>>>>>

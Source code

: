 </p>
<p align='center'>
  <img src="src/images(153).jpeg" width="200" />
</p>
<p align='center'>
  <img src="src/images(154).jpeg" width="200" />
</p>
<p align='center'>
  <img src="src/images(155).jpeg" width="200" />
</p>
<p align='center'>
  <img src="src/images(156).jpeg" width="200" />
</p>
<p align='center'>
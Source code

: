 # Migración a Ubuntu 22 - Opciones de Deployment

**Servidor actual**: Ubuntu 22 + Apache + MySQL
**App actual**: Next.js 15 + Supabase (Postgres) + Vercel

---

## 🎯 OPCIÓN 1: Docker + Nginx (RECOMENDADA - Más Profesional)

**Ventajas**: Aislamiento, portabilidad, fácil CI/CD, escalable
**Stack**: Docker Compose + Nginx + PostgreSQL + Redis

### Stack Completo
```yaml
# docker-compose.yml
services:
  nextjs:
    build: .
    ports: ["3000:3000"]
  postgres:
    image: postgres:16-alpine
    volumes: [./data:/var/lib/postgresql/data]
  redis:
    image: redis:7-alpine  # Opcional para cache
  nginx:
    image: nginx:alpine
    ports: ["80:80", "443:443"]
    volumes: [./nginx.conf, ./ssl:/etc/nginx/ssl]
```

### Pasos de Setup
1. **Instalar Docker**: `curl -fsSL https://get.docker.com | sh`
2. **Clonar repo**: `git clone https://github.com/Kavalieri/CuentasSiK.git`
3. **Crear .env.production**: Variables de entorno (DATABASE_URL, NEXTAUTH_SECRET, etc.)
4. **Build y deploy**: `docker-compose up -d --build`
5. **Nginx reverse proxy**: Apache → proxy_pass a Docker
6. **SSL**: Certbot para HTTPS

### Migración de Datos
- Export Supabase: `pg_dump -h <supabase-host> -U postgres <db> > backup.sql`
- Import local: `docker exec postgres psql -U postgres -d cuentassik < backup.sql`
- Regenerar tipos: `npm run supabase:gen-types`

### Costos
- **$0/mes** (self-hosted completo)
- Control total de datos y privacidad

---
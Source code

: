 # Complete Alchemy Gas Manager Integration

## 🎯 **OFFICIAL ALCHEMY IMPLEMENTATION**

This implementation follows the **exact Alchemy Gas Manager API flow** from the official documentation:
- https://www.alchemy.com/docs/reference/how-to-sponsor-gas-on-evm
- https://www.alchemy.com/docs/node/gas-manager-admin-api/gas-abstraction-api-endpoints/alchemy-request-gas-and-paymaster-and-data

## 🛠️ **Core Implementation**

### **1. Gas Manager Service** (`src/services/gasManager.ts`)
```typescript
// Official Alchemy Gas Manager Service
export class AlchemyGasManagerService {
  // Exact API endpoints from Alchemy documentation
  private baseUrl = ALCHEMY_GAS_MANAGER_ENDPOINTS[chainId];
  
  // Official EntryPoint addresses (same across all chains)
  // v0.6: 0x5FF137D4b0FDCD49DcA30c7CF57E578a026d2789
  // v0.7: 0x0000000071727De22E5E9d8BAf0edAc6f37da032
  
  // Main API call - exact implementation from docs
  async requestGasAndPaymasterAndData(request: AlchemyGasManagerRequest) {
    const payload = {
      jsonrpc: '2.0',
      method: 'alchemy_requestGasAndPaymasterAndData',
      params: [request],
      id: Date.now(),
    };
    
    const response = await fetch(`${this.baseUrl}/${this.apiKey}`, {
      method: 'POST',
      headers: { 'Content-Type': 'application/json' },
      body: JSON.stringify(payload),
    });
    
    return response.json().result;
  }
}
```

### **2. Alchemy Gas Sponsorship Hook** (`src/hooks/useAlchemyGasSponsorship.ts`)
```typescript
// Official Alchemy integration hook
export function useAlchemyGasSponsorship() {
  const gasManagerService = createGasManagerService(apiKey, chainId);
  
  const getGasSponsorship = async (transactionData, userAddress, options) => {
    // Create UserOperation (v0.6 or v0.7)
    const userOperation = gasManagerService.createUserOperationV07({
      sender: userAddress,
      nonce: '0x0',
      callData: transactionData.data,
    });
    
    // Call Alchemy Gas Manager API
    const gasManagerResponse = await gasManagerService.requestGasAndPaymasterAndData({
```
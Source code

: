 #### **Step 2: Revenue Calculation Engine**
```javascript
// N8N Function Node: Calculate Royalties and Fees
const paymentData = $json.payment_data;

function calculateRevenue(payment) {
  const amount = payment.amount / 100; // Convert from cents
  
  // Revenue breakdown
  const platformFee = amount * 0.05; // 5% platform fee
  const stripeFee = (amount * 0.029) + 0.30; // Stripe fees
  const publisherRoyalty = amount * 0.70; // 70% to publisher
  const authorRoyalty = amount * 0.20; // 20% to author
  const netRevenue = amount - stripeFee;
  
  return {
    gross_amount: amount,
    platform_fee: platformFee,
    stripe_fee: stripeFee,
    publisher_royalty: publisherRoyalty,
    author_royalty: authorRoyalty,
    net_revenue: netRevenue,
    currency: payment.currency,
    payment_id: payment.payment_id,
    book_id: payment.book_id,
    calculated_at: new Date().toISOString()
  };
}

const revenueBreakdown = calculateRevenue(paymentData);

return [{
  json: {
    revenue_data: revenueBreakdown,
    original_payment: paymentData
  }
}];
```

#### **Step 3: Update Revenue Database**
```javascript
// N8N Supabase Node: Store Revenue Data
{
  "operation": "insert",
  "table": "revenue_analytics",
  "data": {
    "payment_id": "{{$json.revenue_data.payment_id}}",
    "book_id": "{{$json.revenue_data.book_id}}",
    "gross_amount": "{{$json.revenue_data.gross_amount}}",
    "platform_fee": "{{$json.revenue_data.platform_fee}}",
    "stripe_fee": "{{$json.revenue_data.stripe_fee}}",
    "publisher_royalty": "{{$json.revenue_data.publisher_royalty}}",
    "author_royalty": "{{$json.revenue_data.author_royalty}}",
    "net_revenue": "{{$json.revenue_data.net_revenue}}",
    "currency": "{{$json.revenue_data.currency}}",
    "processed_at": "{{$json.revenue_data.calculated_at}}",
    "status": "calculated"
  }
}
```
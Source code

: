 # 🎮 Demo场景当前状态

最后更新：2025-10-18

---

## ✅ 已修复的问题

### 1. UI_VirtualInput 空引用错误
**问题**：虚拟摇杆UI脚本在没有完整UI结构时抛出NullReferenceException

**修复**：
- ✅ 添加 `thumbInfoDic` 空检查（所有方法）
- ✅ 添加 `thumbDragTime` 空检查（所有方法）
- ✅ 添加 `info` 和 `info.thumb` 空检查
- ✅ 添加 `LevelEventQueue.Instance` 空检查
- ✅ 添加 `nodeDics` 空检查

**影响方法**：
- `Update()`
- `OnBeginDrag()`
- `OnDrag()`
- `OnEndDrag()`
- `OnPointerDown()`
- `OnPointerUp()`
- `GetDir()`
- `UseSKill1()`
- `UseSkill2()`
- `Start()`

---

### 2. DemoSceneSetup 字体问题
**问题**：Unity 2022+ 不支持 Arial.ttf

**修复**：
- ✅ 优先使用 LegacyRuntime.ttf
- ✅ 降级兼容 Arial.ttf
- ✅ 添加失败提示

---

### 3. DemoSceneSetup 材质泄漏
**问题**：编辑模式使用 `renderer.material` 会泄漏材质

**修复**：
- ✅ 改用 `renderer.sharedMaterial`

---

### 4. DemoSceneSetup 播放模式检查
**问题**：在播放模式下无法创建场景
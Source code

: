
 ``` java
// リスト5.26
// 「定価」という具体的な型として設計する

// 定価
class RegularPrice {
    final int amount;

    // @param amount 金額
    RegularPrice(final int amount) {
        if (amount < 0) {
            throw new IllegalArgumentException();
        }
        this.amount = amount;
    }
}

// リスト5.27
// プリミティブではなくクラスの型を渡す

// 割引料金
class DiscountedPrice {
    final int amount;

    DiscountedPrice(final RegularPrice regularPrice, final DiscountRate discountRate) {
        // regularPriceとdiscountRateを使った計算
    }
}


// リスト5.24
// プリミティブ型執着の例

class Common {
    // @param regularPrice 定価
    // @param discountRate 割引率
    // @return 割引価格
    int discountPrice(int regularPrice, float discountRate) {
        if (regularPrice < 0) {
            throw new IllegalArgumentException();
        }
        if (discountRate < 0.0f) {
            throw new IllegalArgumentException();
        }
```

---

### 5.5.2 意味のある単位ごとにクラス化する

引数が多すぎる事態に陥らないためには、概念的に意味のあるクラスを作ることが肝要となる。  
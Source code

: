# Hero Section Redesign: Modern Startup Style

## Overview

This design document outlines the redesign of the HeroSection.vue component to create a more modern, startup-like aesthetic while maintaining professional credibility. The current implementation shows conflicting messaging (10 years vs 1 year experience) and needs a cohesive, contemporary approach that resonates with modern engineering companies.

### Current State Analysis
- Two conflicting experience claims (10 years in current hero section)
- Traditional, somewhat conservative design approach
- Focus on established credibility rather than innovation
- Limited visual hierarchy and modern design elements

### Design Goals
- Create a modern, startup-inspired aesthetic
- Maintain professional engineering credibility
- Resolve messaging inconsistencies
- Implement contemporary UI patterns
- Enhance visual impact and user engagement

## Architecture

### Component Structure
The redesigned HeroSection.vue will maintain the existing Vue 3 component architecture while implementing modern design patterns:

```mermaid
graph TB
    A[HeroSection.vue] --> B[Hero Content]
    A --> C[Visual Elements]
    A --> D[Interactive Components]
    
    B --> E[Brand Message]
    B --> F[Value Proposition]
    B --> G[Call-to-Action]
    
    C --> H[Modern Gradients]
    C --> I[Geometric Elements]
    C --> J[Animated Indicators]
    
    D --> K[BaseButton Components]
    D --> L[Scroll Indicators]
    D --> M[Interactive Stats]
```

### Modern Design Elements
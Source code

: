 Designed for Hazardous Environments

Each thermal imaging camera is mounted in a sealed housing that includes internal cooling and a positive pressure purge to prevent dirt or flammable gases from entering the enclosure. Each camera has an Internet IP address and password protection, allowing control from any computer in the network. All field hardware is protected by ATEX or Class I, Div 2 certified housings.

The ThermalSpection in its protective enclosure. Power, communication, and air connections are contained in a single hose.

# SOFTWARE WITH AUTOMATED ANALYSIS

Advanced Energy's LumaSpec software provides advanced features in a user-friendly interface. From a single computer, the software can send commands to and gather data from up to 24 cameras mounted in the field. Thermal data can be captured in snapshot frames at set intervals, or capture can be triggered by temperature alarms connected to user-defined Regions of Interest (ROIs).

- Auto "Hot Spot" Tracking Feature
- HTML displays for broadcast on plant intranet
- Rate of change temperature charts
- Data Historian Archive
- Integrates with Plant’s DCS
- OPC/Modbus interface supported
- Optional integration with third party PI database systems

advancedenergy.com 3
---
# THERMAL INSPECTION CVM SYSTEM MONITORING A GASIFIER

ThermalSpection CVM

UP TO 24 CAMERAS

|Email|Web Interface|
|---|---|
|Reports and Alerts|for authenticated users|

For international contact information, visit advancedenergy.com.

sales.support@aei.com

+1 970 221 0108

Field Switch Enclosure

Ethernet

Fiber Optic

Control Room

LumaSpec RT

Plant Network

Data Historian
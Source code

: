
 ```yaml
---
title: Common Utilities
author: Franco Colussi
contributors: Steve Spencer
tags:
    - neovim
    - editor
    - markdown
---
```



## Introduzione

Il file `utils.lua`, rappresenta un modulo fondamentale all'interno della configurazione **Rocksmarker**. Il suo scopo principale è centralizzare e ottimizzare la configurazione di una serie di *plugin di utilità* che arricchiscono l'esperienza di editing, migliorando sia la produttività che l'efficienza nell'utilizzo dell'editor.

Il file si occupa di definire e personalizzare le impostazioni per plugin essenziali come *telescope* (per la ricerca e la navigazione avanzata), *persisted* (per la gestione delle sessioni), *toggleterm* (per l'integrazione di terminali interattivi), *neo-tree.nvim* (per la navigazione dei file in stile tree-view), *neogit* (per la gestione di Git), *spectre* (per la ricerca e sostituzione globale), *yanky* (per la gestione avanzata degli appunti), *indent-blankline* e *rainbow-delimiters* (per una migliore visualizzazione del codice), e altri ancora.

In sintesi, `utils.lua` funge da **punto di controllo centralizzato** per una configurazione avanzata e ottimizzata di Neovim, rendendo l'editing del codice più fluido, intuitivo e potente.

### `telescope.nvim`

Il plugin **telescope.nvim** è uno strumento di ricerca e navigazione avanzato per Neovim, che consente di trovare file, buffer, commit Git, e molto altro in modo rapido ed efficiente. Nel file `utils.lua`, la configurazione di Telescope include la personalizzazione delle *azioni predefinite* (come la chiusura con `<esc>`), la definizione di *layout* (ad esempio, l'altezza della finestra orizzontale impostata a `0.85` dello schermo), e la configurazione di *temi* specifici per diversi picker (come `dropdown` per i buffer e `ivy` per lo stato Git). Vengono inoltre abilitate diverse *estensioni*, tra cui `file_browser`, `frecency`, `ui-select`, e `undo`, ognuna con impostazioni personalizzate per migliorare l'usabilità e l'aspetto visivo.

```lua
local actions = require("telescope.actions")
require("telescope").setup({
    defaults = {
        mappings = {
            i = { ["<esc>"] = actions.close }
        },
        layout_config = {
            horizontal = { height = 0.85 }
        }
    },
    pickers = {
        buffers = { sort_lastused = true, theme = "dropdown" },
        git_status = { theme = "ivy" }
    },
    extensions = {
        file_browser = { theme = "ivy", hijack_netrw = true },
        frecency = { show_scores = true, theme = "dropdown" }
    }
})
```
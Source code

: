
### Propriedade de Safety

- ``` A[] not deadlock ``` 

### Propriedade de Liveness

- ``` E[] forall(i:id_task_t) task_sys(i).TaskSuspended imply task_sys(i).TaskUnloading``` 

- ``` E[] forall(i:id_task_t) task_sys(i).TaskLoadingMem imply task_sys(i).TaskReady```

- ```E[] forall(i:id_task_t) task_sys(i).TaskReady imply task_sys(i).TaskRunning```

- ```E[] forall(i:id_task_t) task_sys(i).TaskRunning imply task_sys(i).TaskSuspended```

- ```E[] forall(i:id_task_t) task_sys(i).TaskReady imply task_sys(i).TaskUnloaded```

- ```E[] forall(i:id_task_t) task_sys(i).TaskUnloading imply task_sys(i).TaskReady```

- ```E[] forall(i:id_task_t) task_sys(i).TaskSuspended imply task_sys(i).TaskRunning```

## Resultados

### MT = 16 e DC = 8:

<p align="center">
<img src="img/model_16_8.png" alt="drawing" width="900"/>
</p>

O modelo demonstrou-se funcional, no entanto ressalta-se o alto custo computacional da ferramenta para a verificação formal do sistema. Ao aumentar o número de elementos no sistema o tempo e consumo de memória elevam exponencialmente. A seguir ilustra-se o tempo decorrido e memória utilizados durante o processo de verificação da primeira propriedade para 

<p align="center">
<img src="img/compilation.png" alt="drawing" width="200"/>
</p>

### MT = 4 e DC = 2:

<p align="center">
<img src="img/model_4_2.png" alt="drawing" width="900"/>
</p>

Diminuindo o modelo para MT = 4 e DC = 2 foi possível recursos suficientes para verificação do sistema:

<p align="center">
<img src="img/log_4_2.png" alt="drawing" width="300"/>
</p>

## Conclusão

<<<<<

Copy out each line of the material above, word for word, from the first down to the line containing "Gas Manager Integration". Add nothing.

Source code

: </p>
<p align='center'>
  <img src="src/images(153).jpeg" width="200" />
</p>
<p align='center'>
  <img src="src/images(154).jpeg" width="200" />
</p>
<p align='center'>
  <img src="src/images(155).jpeg" width="200" />
</p>
<p align='center'>
  <img src="src/images(156).jpeg" width="200" />
</p>
<p align='center'>
Source code

: # Migración a Ubuntu 22 - Opciones de Deployment

**Servidor actual**: Ubuntu 22 + Apache + MySQL
**App actual**: Next.js 15 + Supabase (Postgres) + Vercel

---

## 🎯 OPCIÓN 1: Docker + Nginx (RECOMENDADA - Más Profesional)

**Ventajas**: Aislamiento, portabilidad, fácil CI/CD, escalable
**Stack**: Docker Compose + Nginx + PostgreSQL + Redis

### Stack Completo
```yaml
# docker-compose.yml
services:
  nextjs:
    build: .
    ports: ["3000:3000"]
  postgres:
    image: postgres:16-alpine
    volumes: [./data:/var/lib/postgresql/data]
  redis:
    image: redis:7-alpine  # Opcional para cache
  nginx:
    image: nginx:alpine
    ports: ["80:80", "443:443"]
    volumes: [./nginx.conf, ./ssl:/etc/nginx/ssl]
```

### Pasos de Setup
1. **Instalar Docker**: `curl -fsSL https://get.docker.com | sh`
2. **Clonar repo**: `git clone https://github.com/Kavalieri/CuentasSiK.git`
3. **Crear .env.production**: Variables de entorno (DATABASE_URL, NEXTAUTH_SECRET, etc.)
4. **Build y deploy**: `docker-compose up -d --build`
5. **Nginx reverse proxy**: Apache → proxy_pass a Docker
6. **SSL**: Certbot para HTTPS

### Migración de Datos
- Export Supabase: `pg_dump -h <supabase-host> -U postgres <db> > backup.sql`
- Import local: `docker exec postgres psql -U postgres -d cuentassik < backup.sql`
- Regenerar tipos: `npm run supabase:gen-types`

### Costos
- **$0/mes** (self-hosted completo)
- Control total de datos y privacidad

---
Source code

: # Complete Alchemy Gas Manager Integration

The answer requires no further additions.